(Beginning of The records)

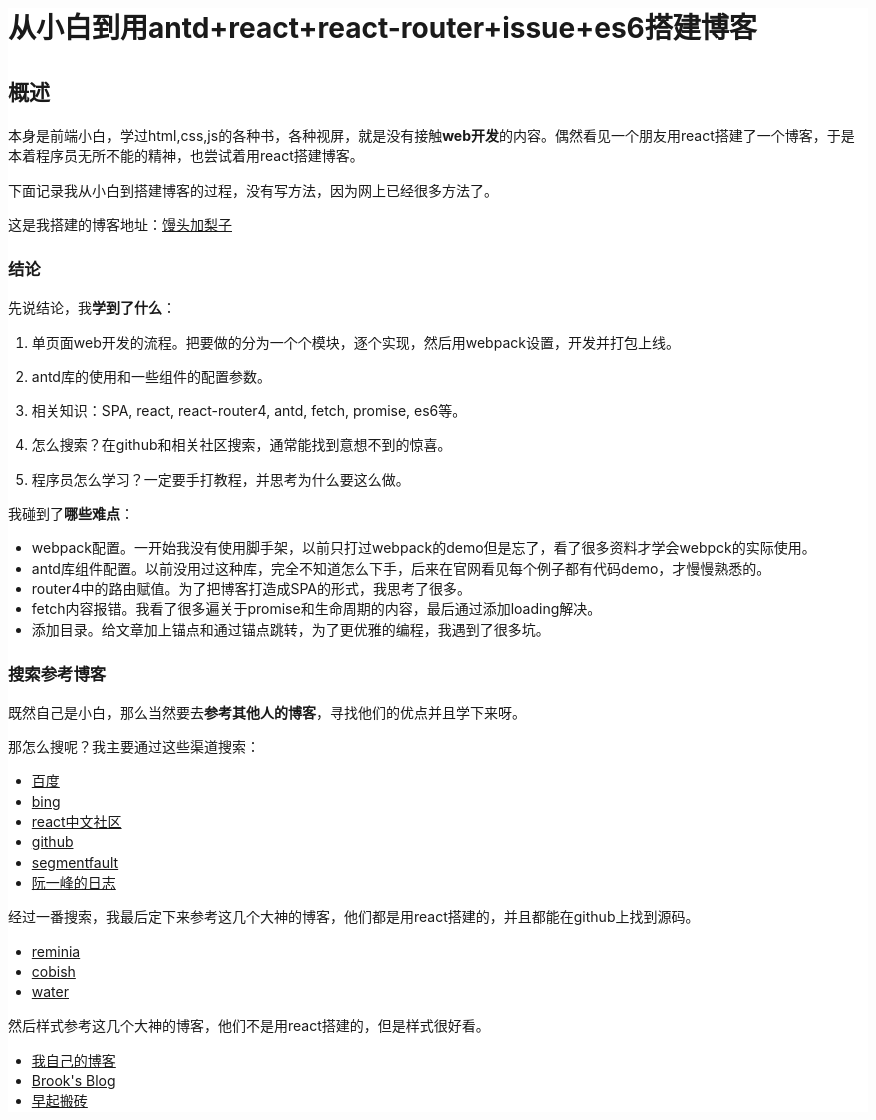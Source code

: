 # 从小白到用antd+react+react-router+issue+es6搭建博客

## 概述

本身是前端小白，学过html,css,js的各种书，各种视屏，就是没有接触**web开发**的内容。偶然看见一个朋友用react搭建了一个博客，于是本着程序员无所不能的精神，也尝试着用react搭建博客。

下面记录我从小白到搭建博客的过程，没有写方法，因为网上已经很多方法了。

这是我搭建的博客地址：[馒头加梨子](https://candybullet.github.io)

### 结论

先说结论，我**学到了什么**：

1. 单页面web开发的流程。把要做的分为一个个模块，逐个实现，然后用webpack设置，开发并打包上线。

2. antd库的使用和一些组件的配置参数。

3. 相关知识：SPA, react, react-router4, antd, fetch, promise, es6等。

4. 怎么搜索？在github和相关社区搜索，通常能找到意想不到的惊喜。

5. 程序员怎么学习？一定要手打教程，并思考为什么要这么做。

我碰到了**哪些难点**：

- webpack配置。一开始我没有使用脚手架，以前只打过webpack的demo但是忘了，看了很多资料才学会webpck的实际使用。
- antd库组件配置。以前没用过这种库，完全不知道怎么下手，后来在官网看见每个例子都有代码demo，才慢慢熟悉的。
- router4中的路由赋值。为了把博客打造成SPA的形式，我思考了很多。
- fetch内容报错。我看了很多遍关于promise和生命周期的内容，最后通过添加loading解决。
- 添加目录。给文章加上锚点和通过锚点跳转，为了更优雅的编程，我遇到了很多坑。

### 搜索参考博客

既然自己是小白，那么当然要去**参考其他人的博客**，寻找他们的优点并且学下来呀。

那怎么搜呢？我主要通过这些渠道搜索：

- [百度](https://www.baidu.com/)
- [bing](https://cn.bing.com/)
- [react中文社区](http://react-china.org/)
- [github](https://github.com/)
- [segmentfault](https://segmentfault.com)
- [阮一峰的日志](http://www.ruanyifeng.com/blog/)

经过一番搜索，我最后定下来参考这几个大神的博客，他们都是用react搭建的，并且都能在github上找到源码。

- [reminia](https://reminia.github.io/)
- [cobish](https://cobish.github.io/#/all)
- [water](http://119.29.151.195/app/index)

然后样式参考这几个大神的博客，他们不是用react搭建的，但是样式很好看。

- [我自己的博客](http://www.cnblogs.com/yangzhou33/)
- [Brook's Blog](https://uedsky.com/)
- [早起搬砖](http://morning.work/)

(End of The records)

Task brief = Repeat the lines above, starting at the first and stopping after the line that holds "那怎么搜呢？我主要通过这些渠道搜索：", with the pictures left out.

Exercise solution =
Source code

: # 从小白到用antd+react+react-router+issue+es6搭建博客

## 概述

本身是前端小白，学过html,css,js的各种书，各种视屏，就是没有接触**web开发**的内容。偶然看见一个朋友用react搭建了一个博客，于是本着程序员无所不能的精神，也尝试着用react搭建博客。

下面记录我从小白到搭建博客的过程，没有写方法，因为网上已经很多方法了。

这是我搭建的博客地址：[馒头加梨子](https://candybullet.github.io)

### 结论

先说结论，我**学到了什么**：

1. 单页面web开发的流程。把要做的分为一个个模块，逐个实现，然后用webpack设置，开发并打包上线。

2. antd库的使用和一些组件的配置参数。

3. 相关知识：SPA, react, react-router4, antd, fetch, promise, es6等。

4. 怎么搜索？在github和相关社区搜索，通常能找到意想不到的惊喜。

5. 程序员怎么学习？一定要手打教程，并思考为什么要这么做。

我碰到了**哪些难点**：

- webpack配置。一开始我没有使用脚手架，以前只打过webpack的demo但是忘了，看了很多资料才学会webpck的实际使用。
- antd库组件配置。以前没用过这种库，完全不知道怎么下手，后来在官网看见每个例子都有代码demo，才慢慢熟悉的。
- router4中的路由赋值。为了把博客打造成SPA的形式，我思考了很多。
- fetch内容报错。我看了很多遍关于promise和生命周期的内容，最后通过添加loading解决。
- 添加目录。给文章加上锚点和通过锚点跳转，为了更优雅的编程，我遇到了很多坑。

### 搜索参考博客

既然自己是小白，那么当然要去**参考其他人的博客**，寻找他们的优点并且学下来呀。

那怎么搜呢？我主要通过这些渠道搜索：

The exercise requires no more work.